Так толком и не поужинав и совершенно изнервничавшись, Голова оказался все на той же тахте, под тем же, по сезону, ватным одеялом. «Ну неужели не бывает по-настоящему добрых и ласковых женщин? – засыпая думал он. – А если бывают, то где их искать? И хотят ли они, чтобы их нашли? И как умудриться не тратить на них деньги?». Но вместо гурий ему приснился кот Васька, который нудил про то, как утомительно быть привидением кота, и требовал к себе внимания и ласки. А потом оказалось, что это вовсе и не сон, а кот на самом деле сидит у него в ногах и утверждает, что сидеть будет всю ночь, потому как для него единственный способ развеять тоску – на кого-нибудь ее нагнать.
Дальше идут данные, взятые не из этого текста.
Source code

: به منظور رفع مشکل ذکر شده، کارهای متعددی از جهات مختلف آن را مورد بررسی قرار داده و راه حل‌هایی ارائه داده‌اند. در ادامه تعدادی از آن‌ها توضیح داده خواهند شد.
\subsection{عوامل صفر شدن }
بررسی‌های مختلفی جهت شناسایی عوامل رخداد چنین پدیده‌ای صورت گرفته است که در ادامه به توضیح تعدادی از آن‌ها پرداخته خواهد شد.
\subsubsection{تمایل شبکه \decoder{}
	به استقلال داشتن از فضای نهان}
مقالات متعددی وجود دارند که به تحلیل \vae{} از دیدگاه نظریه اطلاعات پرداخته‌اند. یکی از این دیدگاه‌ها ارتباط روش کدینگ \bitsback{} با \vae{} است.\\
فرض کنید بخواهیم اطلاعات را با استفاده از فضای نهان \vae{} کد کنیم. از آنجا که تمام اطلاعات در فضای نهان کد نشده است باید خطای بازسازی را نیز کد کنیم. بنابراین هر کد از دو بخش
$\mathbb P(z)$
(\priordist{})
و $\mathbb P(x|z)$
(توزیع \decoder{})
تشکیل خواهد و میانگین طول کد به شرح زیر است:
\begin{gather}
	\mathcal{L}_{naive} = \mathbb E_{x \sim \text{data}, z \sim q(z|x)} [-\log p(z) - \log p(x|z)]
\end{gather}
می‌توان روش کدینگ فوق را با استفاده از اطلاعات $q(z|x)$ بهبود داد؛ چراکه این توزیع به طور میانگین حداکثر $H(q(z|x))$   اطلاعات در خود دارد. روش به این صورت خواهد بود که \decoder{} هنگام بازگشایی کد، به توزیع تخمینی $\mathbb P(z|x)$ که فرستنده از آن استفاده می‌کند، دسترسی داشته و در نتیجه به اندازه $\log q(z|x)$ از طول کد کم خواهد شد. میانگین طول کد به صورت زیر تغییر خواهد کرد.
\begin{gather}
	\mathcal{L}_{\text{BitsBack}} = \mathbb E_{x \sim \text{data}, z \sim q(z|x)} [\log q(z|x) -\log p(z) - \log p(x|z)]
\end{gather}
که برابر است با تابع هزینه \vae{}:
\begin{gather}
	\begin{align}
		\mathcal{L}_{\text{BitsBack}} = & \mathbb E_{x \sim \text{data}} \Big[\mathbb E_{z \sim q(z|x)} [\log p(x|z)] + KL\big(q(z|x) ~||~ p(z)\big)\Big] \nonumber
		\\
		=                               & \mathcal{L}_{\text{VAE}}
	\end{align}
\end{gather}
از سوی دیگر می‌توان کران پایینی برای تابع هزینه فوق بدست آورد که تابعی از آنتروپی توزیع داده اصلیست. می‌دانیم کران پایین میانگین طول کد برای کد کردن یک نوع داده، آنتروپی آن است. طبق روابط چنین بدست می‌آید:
– Васька, уберись, а, – просил Голова его жалобным голосом, – я и так сегодня устал…
– Знаю, знаю, – кастрировать тебя хотела Галка. Да не пофартило ей – удрал ты, гад.
– Ну ты вообще! – от возмущения вскричал Голова. – Тебя-то я и не думал кастрировать, хотя ты таскался где-то вместо того, чтобы ловить мышей, которых, как ты сам говоришь, в доме превеликое множество.
– Должен же я был хоть как-то отдыхать от трудов праведных, – мечтательно ответил Васька, – если бы ты кормил меня как следует, я еще был бы жив и сидел бы здесь как настоящий кот. Вот во что меня превратила твоя жадность! Ты думаешь, я когда-нибудь смогу забыть, как всякий раз, когда ты обжирался селедочкой под зеленым лучком, а я жалобно мяукал у тебя под ногами в надежде, что у тебя наконец проснется совесть и ты по-товарищески поделишься со своим верным котом, ты всякий раз заставлял меня становиться на задние лапы и дразнил костлявой селедочной головой перед тем, как мне ее бросить? На задние лапы! А если бы тебя заставляли всякий раз есть на четвереньках, а?
Голова уже мысленно смирился с тем фактом, что разговор этот может продолжаться до утра, но тут Васька как-то почти по-человечески вздрогнул и был таков, а у Головы задожило уши и комната наполнилась отвратительной, удушающей вонью.
«Что же это за напасть на меня, братцы, – подумал Голова, – вместо сна – Васька, а тут еще и вонь такая, что окно придется открывать, но ведь там такой холод, что хату вмиг выхолодишь, а потом спи, словно в морге».
Его мысли оказались намного ближе к истине, чем он предполагал, потому что он уловил какое-то движение и увидел, что сквозь стену в комнату входит Тоскливец, причем весь какой-то гнойно-зеленый, как навозная муха, и с жутким оскалом как всегда тщательно вычищенных и прополосканных дезинфицирующим раствором зубов.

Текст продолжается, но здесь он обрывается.